Friday, February 04, 2005

What's up in Finland?

Alex Ross's posting on Sibelius and other matters Finnish has sö mäny umläuts in it that it lööks like än Ikea cätälögue.

Regardless, even though I'm not Drew MacManus, whose response to Alex I haven't read yet, I'm willing to take a shot at figuring out what's up in Finland, where an exceptionally high percentage of the residents attend classical music concerts.

The N. Y. Times had an article about music and music education in Finland a couple of years ago. I spent 20 minutes sifting through their archive trying to find it, without success. The rest of what I'll write here combines what I remember with what I can find on the Web about classical music in Finland.

I recall that there is high-quality music education available for all children in the Finnish schools; that a very high percentage of Finns learn to play an instrument; that many sing in choruses. There are 9 music conservatories in Finland - a country of 10 million. (Certainly the US has hundreds or thousands of departments of music at colleges and universities, but I don't think we have anything like one per million conservatories, or 300 conservatories.)
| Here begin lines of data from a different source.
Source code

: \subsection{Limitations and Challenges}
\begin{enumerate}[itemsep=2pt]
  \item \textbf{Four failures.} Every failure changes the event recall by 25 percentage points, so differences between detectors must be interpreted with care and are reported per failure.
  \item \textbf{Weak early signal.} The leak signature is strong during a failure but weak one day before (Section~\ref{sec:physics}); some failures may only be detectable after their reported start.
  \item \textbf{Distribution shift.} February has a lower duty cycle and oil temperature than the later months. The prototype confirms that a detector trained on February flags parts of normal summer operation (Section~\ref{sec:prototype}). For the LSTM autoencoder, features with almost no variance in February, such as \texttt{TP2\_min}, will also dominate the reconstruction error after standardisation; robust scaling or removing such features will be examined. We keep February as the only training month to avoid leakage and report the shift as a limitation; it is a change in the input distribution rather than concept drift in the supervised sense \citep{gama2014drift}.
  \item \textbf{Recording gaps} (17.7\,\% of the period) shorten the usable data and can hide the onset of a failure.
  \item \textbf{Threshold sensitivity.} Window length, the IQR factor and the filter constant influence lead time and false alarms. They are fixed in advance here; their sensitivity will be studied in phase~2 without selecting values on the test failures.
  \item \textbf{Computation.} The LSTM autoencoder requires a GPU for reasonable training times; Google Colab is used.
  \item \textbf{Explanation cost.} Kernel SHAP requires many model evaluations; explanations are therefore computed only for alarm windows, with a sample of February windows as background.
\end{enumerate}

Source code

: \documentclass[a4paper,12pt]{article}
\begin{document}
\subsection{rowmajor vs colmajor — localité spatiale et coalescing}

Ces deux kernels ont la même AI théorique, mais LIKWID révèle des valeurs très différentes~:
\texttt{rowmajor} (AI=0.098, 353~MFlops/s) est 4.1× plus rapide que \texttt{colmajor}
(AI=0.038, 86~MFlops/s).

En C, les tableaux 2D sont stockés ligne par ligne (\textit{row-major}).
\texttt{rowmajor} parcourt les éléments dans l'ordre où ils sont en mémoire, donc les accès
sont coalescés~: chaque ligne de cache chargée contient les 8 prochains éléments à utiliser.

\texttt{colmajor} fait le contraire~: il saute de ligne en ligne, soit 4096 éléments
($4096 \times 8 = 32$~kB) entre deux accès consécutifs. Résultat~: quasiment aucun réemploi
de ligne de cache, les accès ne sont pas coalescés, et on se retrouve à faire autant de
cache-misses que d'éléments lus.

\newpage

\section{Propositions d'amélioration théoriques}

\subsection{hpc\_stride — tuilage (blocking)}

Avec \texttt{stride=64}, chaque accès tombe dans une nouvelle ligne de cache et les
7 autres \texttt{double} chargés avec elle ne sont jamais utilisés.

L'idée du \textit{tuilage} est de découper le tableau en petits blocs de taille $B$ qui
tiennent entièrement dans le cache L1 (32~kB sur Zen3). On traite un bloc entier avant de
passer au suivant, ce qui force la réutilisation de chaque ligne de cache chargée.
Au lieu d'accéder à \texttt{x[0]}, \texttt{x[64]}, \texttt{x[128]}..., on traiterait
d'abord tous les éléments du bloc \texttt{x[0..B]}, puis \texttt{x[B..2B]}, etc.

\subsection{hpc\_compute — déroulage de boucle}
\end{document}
I found lots of interesting Web pages about music in Finland, among them:

Finnish Ministry of Education page on music education in Finland

Finnish Music Information Centre

Finnish Amateur Musicians' Association

Finland is also, most emphatically, not the United States. It is a much more culturally and ethnically homogenous country; it is not a country where there is reflexive suspicion of government funding for the arts or reflexive hatred of taxation for the collective good. What works there would need major cultural translation to work here.

And now off to read Drew's response to Alex.